Et si certaines villes adoptent le BHNS, c’est seulement en complément de lignes ferrées existantes ; ou alors il s’agit d’agglomérations beaucoup plus petites que la nôtre (La Rochelle, Bayonne, Perpignan...). L’agglomération toulonnaise peut-elle donner le mauvais exemple sur lequel, au demeurant, il y a de fortes chances que les élus soient obligés de revenir plus tard pour se tourner vers le tramway ? Ce serait alors un gaspillage des deniers publics, en même temps qu’une très lourde responsabilité.
La pollution
L’agglomération toulonnaise, d’après des mesures scientifiques, connaît de nombreux jours de pollution, et celle-ci résulte en très grande partie de la circulation automobile. Pour certains, la faute incomberait à l’étang de Berre dont le nuage aurait la bonté d’épargner toutes les cités qui nous en séparent, mais viendrait se poser sournoisement sur Toulon. Comment expliquer alors que la zone la plus polluée soit celle du boulevard de Strasbourg ? Or, un BHNS ne saurait en rien diminuer la pollution puisqu’il fonctionne essentiellement au diesel. A ce jour, aucun constructeur n’a pu concevoir des batteries suffisamment performantes pour équiper un gros autobus. Parier sur un hypothétique BHNS électrique est donc tout à fait aventureux.
entre :
La conclusion
Dans quelques temps, vous aurez à choisir non pas entre deux solutions équivalentes, mais
•    Le tramway : véritable axe lourd irriguant l’agglomération d’est en ouest, de La Garde à La Seyne, remplaçant utilement les bus sur l’axe le plus chargé ;
• Le BHNS : avant tout un autobus. Aussi coûteux à terme qu'un tramway, plus encombrant et de capacité insuffisante, il sera sur une grande partie du parcours noyé dans la circulation générale. Ainsi, sa vitesse et sa régularité seront nettement moindres que celles d’un tramway. Il ne permettra pas de supprimer toutes les autres lignes de bus de l’axe central où il roulera dans les couloirs actuels déjà saturés ! C’est au mieux une amélioration de la ligne n° 1 du Réseau Mistral, peu de résultats pour 340 millions d'euros !

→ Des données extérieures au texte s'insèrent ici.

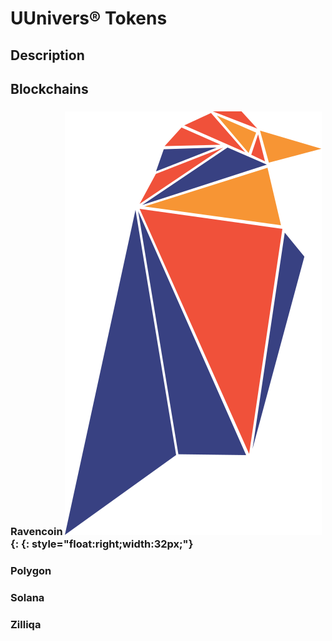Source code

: # UUnivers® Tokens

## Description

## Blockchains

### Ravencoin ![Ravencoin logo](/Logos/ravencoin-rvn-logo.svg){: {: style="float:right;width:32px;"}
### Polygon

### Solana

### Zilliqa

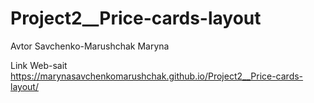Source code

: # Project2__Price-cards-layout

Avtor Savchenko-Marushchak Maryna

Link Web-sait 
https://marynasavchenkomarushchak.github.io/Project2__Price-cards-layout/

Le choix qu’il vous est demandé de faire, c’est un choix entre un vrai TCSP et ... presque rien de nouveau. C’est un projet d’intérêt commun majeur pour l’agglomération. C’est pourquoi nous vous demandons de faire un choix de bon père de famille, pour l'avenir de notre agglomération et des générations futures.
En vous remerciant de l’attention que vous aurez bien voulu porter à la présente, nous souhaitons que vous fassiez le choix de la modernité et de l’avenir.
Veuillez agréer, Madame, Monsieur, l’expression de nos sentiments les meilleurs.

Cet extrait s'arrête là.